I’ve discovered that searching online for jobs could be never-ending. The ability to refine searches only eliminates all possibilities from view. Thus, a wider range must be left in place offering hundreds of hits on every job search site. And these sites rival the number of open positions they advertise.
I have a profile on LinkedIn. It isn’t very exciting, but I plan to spend some time sprucing it up now that I’m officially finished with college.
Many of the jobs I apply for use my LinkedIn profile to fill in their online application. In fact, I applied for a technical writing job with Kelly Services and they did just that, even though I found the job opportunity on another job search website.
It seems to me that learning the appropriate key words to use in your profile is essential. I don’t claim to know what these are or that I’ve gotten them in place. I do know that using job descriptions that are posted online can help you identify these words.
Online Application Process
The ease of applying for positions online, when compared with the old-fashioned completion of a double-sided job application, amazes me.

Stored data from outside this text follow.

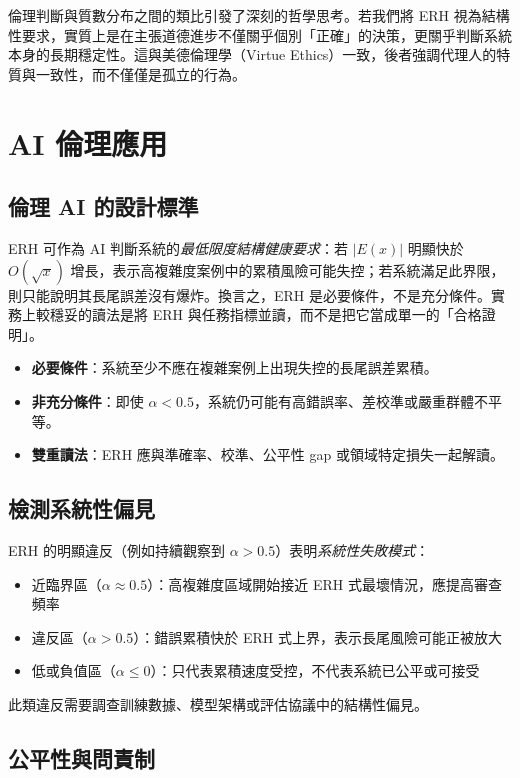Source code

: \documentclass[12pt,a4paper]{article}
\theoremstyle{definition}
\theoremstyle{remark}
\begin{document}
倫理判斷與質數分布之間的類比引發了深刻的哲學思考。若我們將 ERH 視為結構性要求，實質上是在主張道德進步不僅關乎個別「正確」的決策，更關乎判斷系統本身的長期穩定性。這與美德倫理學（Virtue Ethics）一致，後者強調代理人的特質與一致性，而不僅僅是孤立的行為。

\section{AI 倫理應用}
\label{sec:implications}

\subsection{倫理 AI 的設計標準}

ERH 可作為 AI 判斷系統的\emph{最低限度結構健康要求}：若 $|E(x)|$ 明顯快於 $O(\sqrt{x})$ 增長，表示高複雜度案例中的累積風險可能失控；若系統滿足此界限，則只能說明其長尾誤差沒有爆炸。換言之，ERH 是必要條件，不是充分條件。實務上較穩妥的讀法是將 ERH 與任務指標並讀，而不是把它當成單一的「合格證明」。

\begin{itemize}
    \item \textbf{必要條件}：系統至少不應在複雜案例上出現失控的長尾誤差累積。
    \item \textbf{非充分條件}：即使 $\alpha < 0.5$，系統仍可能有高錯誤率、差校準或嚴重群體不平等。
    \item \textbf{雙重讀法}：ERH 應與準確率、校準、公平性 gap 或領域特定損失一起解讀。
\end{itemize}

\subsection{檢測系統性偏見}

ERH 的明顯違反（例如持續觀察到 $\alpha > 0.5$）表明\emph{系統性失敗模式}：
\begin{itemize}
    \item 近臨界區（$\alpha \approx 0.5$）：高複雜度區域開始接近 ERH 式最壞情況，應提高審查頻率
    \item 違反區（$\alpha > 0.5$）：錯誤累積快於 ERH 式上界，表示長尾風險可能正被放大
    \item 低或負值區（$\alpha \leq 0$）：只代表累積速度受控，不代表系統已公平或可接受
\end{itemize}

此類違反需要調查訓練數據、模型架構或評估協議中的結構性偏見。

\subsection{公平性與問責制}
\end{document}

Most of the sites I’ve applied to use either my resume (after I upload it) or my LinkedIn profile to auto complete most of the form. The worst thing about this process is that some things aren’t converted or are put in the wrong place.

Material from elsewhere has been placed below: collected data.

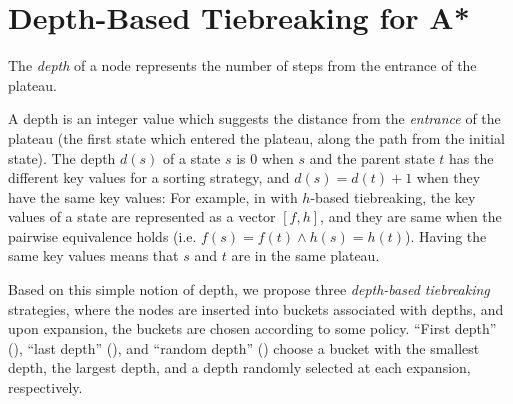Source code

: % 
% 
% 
% 
% 


\section{Depth-Based Tiebreaking for A*}

\label{sec:depth}

The \emph{depth} of a node represents the number of steps from the
entrance of the plateau.

A depth is an integer value which suggests the distance from the
\emph{entrance} of the plateau (the first state which entered the
plateau, along the path from the initial state). The depth $d(s)$ of a
state $s$ is 0 when $s$ and the parent state $t$ has the different key
values for a sorting strategy, and $d(s)=d(t)+1$ when they have the same
key values: For example, in \astar with $h$-based tiebreaking, the key
values of a state are represented as a vector $[f,h]$, and they are same
when the pairwise equivalence holds (i.e. $f(s) = f(t) \land h(s) =
h(t)$).  Having the same key values means that $s$ and $t$ are in the
same plateau. 




Based on this
simple notion of depth, we propose three \emph{depth-based
tiebreaking} strategies, where the nodes are inserted into buckets associated with
depths, and upon expansion, the buckets are chosen according to some policy.
``First depth'' (\fd), ``last depth'' (\ld), and ``random depth'' (\rd) 
choose a bucket with the smallest depth,
the largest depth, and a depth randomly selected at each expansion, respectively.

For example, a job I recently applied for didn’t have the correct dates and my job titles got matched to the incorrect employers. It was simple to fix these errors, but if I hadn’t reviewed the form carefully, I might have missed them.

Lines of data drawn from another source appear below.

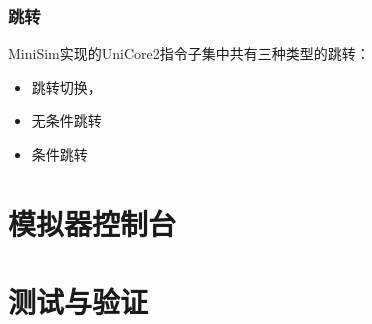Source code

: \documentclass[12pt,a4paper,Flow]{report}
\begin{document}
\subsection{跳转}
MiniSim实现的UniCore2指令子集中共有三种类型的跳转：
\begin{itemize}
\item 跳转切换，
\item 无条件跳转
\item 条件跳转
\end{itemize}
\chapter{模拟器控制台}

\chapter{测试与验证}
\end{document}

There’s always a review page and then the opportunity to return to the earlier pages and correct information. However, the process generally requires clicking through every page, so it isn’t a quick fix.
- Information overload: As I mentioned, sometimes there are just too many positions to wade through. A better system for narrowing results needs to be invented. When I applied on the Kaiser Permanente site, they had a streamlined process for narrowing the prospective jobs. Employment advertisers should mimic this system.
- Lack of specificity: Based on certain keywords, a plethora of jobs will be displayed. For example, if I have “management” in a search field, the variety of the postings is vast. Again, some websites do a better job of narrowing the search, but not all of them. Employment advertisers should have two or three levels for even a basic search. For example: I could choose “management” and then “publishing” and then “editorial” and be assured that only editorial jobs would be displayed.
- Sterility: What is the office environment like? What sort of commute will it entail? There’s no way to be informed about these sort of questions with the online job search. What a waste to head to an interview only to discover the commute would be brutal or the staff seems unhappy and unfriendly.
I think the biggest shortfall of this new, expedited, technologically advanced method of applying for jobs is the lack of personal interaction.
Appearances aren’t everything. Appearances can be deceiving. Unfortunately, many times the external qualities of an employee are quite important. For example, in a customer service industry where this person will interact with stakeholders face-to-face, employers want that “face” to represent their company accurately and positively.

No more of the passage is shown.